Posted March 14th, 2016 in Bread-crumbs by admin

Using the Yaesu VX-8 Cable on Mac OS X (El Capitan in my case)

If you have a Yaesu radio (the Yaesu VX-8DR in my case) and have purchased the Yaesu cable (the ADMS VX-8 in my case) to program your radio you may find some difficulties when it comes to using it with your Mac.
Protip: If you haven’t bought a cable for your Yaesu yet, skip the VX-8 cable and get a FTDI cable that isn’t RT Systems proprietary, like this one.The software that comes with it only runs on Windows so don’t bother opening the disk. Instead, head over the CHIRP site and download the latest daily build and the the Python runtime libraries referenced in the Mac download section. Install the Python runtime libraries and then run CHIRP. Easy.

But the difficult part is yet ahead. The cable you have from RT Systems is based on the FTDI chipset, which is the chipset you want when it comes to USB to Serial adapters, but RT Systems has made their proprietary so that their software will only use the RT Systems cable. Unfortunately, this also prevents the native Mac driver, the FTDI driver, and the Mac driver from RT Systems (which is odd), from identifying the VX-8 cable and thus being used by CHIRP.

There are two things you can do to fix this issue; modify your Mac’s native FTDI driver to load when it sees the RT Systems proprietary FTDI cable, or modify the VX-8 cable to work with native FTDI drivers. Each has its advantages and disadvantages, but I went with the latter, modifying the VX-8 cable via software. Both are outlined below.

Method 1 – Mac Driver Modification

To modify your Mac’s native FTDI driver to recognize the RT Systems VX-8 USB cable you will have to modify the driver to “teach” it to load and support the Yaesu cable. This seems like the obvious choice, but unfortunately (fortunately?) the security of the Mac OS makes this more difficult and the idea of weakening my systems’ security makes this a no go for me. But if you want to move forward with this method, you’ll have to modify one file and you’re good to go.

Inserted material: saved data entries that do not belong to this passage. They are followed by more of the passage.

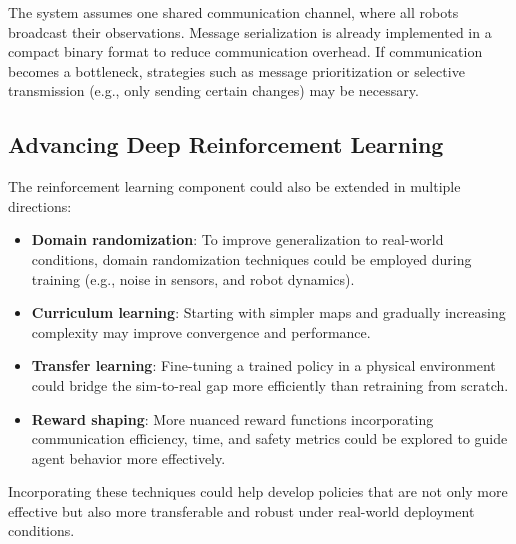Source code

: The system assumes one shared communication channel, where all robots broadcast their observations. 
Message serialization is already implemented in a compact binary format to reduce communication overhead. 
If communication becomes a bottleneck, strategies such as message prioritization or selective transmission (e.g., only sending certain changes) may be necessary.


\subsection{Advancing Deep Reinforcement Learning}
The reinforcement learning component could also be extended in multiple directions:
\begin{itemize}
  \item \textbf{Domain randomization}: To improve generalization to real-world conditions, domain randomization techniques could be employed during training (e.g., noise in sensors, and robot dynamics).
  \item \textbf{Curriculum learning}: Starting with simpler maps and gradually increasing complexity may improve convergence and performance.
  \item \textbf{Transfer learning}: Fine-tuning a trained policy in a physical environment could bridge the sim-to-real gap more efficiently than retraining from scratch.
  \item \textbf{Reward shaping}: More nuanced reward functions incorporating communication efficiency, time, and safety metrics could be explored to guide agent behavior more effectively.
\end{itemize}

Incorporating these techniques could help develop policies that are not only more effective but also more transferable and robust under real-world deployment conditions.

Note that you will have to disable security features to even be able to modify this file, so again, think twice about this method. Assuming you’ve disabled the mechanisms to prevent modifications to your drivers, you’ll need to open /System/Library/Extensions/AppleUSBFTDI.kext/Contents/Info.plist and find the IOKitPersonalities section. Add the following stanza, save the file, force unload/reload of the driver with the kextunload/kextload commands, or simply reboot.

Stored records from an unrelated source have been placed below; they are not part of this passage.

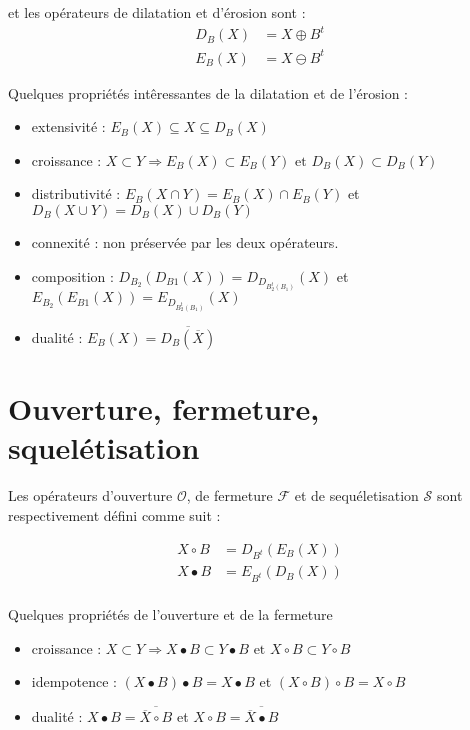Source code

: \documentclass[10pt,a4paper]{article}
\begin{document}
et les op\'{e}rateurs de dilatation et d'\'{e}rosion sont :
\begin{align*}	
	D_{B}\left(X\right) &= X\oplus B^t	\\
	E_{B}\left(X\right) &= X\ominus B^t
\end{align*}


Quelques propri\'{e}t\'{e}s int\^{e}ressantes de la dilatation et de l'\'{e}rosion : 
\begin{itemize}
	\item extensivit\'{e} : $E_B\left(X\right) \subseteq X \subseteq D_B\left(X\right)$ 
	\item croissance : $X\subset Y \Rightarrow E_B\left(X\right) \subset E_B\left(Y\right) \text{ et } D_B\left(X\right) \subset D_B\left(Y\right)$
	\item distributivit\'{e} : $E_B\left(X\cap Y\right) = E_B\left(X\right) \cap E_B\left(Y\right)$ et $D_B\left(X\cup Y\right) = D_B\left(X\right) \cup D_B\left(Y\right)$
	\item connexit\'{e} : non pr\'{e}serv\'{e}e par les deux op\'{e}rateurs.
	\item composition : $D_{B_2}\left(D_{B1}\left(X\right)\right) = D_{D_{B_{2}^{t}\left(B_1\right)}}\left(X\right)$ et  $E_{B_2}\left(E_{B1}\left(X\right)\right) = E_{D_{B_{2}^{t}\left(B_1\right)}}\left(X\right)$ 
	\item dualit\'{e} : $ E_B\left(X\right) = \overline{ D_B\left(\overline{X}\right)}$
\end{itemize}


\section{Ouverture, fermeture, squel\'{e}tisation}

Les op\'{e}rateurs d'ouverture $\mathcal{O}$, de fermeture $\mathcal{F}$ et de sequ\'{e}letisation $\mathcal{S}$ sont respectivement d\'{e}fini comme suit : 

\begin{align*}	
	X\circ B &=  D_{B^t}\left(E_{B}\left(X\right)\right) \\
	X\bullet B &= E_{B^t}\left(D_{B}\left(X\right)\right) \\
\end{align*}


Quelques propri\'{e}t\'{e}s de l'ouverture et de la fermeture
\begin{itemize}
	\item croissance : $X\subset Y \Rightarrow X\bullet B \subset Y\bullet B \text{ et } X\circ B \subset Y\circ B$
	\item idempotence : $\left( X\bullet B \right) \bullet B = X\bullet B $ et $\left( X \circ B \right) \circ B = X\circ B $
	\item dualit\'{e} : $ X\bullet B = \overline{ \overline{X}\circ B}$ et $ X\circ B = \overline{ \overline{X}\bullet B}$
\end{itemize}
\end{document}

Method 2 – VX-8 USB Cable Modification (recommended):

If you have the RT Systems VX-8 cable for your Yaesu radio and plan on using it exclusively with your Mac and CHIRP, this is probably the best way to go. You don’t need to modify your Mac’s security settings, mess with its native drivers which may change during an update, etc. The disadvantages to this is that the Yaesu/RT Systems software will not leverage the cable until you back out these changes and restore it to its original settings. Do note that you will have to have access to a Windows system to modify the EEPROM of the VX-8 cable. If you don’t have a Windows system or a friend with a Windows system contact me and I’ll do it for you at no charge.

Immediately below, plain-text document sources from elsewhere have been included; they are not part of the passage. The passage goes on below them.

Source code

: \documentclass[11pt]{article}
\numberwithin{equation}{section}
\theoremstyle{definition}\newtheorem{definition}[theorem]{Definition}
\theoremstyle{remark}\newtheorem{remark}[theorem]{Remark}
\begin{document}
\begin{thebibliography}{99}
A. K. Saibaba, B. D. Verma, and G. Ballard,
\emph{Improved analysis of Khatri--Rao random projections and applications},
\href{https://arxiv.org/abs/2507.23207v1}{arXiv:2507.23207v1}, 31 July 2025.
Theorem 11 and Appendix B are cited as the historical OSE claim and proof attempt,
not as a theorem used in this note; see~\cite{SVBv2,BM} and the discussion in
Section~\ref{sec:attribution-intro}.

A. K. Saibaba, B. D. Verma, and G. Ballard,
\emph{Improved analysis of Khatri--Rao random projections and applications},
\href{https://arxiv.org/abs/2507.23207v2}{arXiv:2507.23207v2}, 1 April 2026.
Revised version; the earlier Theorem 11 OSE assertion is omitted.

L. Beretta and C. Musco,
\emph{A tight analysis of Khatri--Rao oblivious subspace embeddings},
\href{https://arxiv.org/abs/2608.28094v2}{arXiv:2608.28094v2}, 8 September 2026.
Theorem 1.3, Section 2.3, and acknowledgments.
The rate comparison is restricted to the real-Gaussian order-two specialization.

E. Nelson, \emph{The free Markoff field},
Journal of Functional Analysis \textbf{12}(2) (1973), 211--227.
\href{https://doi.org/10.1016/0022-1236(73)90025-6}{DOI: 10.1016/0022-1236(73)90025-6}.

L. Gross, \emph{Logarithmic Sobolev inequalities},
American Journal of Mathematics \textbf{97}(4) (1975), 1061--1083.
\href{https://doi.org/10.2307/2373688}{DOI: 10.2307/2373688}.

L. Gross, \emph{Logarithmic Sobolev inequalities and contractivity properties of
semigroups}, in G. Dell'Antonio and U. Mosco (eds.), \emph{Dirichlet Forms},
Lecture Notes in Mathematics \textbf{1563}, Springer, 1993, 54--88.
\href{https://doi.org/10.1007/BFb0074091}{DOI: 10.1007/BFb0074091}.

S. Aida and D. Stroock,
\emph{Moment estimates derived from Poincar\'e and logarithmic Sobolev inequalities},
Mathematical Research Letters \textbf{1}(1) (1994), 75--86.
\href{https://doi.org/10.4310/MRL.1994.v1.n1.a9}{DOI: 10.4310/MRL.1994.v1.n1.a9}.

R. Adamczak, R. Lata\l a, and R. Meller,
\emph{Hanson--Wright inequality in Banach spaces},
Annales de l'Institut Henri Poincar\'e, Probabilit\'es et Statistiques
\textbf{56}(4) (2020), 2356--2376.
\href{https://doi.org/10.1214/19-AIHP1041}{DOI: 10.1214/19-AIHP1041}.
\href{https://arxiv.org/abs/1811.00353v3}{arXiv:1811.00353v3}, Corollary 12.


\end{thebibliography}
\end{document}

Before you can program the cable you’ll need to plug it into the Windows system, I was using Windows 7, but it should be the same for all versions. Windows should see the cable and install the proper drivers automatically, but I had to go to the device manager, click on the VX-8 device and check the box to use it as a VCP device before CHIRP would see it as a serial device.

You are going to be reprogramming the EEPROM of the VX-8 cable which sounds pretty scary, but luckily there is a utility to help. Go to the FTDI’s website, download and install the FTPROG tool which requires the .NET framework to run. Go here and download the FT_PROG – EEPROM Programming Utility:

Plug in your RT Systems VX-8 cable and start FTPROG. Have it scan for the cable and it should find it and load all of the settings for it. BEFORE you do anything else, save these settings as the default template so you can go back if you need to use the Yaesu software!

The only thing we need to change is the Vendor ID and the Product ID. Don’t touch anything else. Head to the USB_Device_Descriptor section and change the setting to the FTDI Default.


You might want to save this as a template as well in case you need to toggle back an forth later.

Click the Program button, which is the one with a little lightning bolt on it to program the device. and you’re all set. Plug it into your Mac and CHIRP will see it strait away. To verify, open the Terminal app and look for the device, “ls /dev/cu*” will show you something like /dev/cu.usbserial-RT8K31V.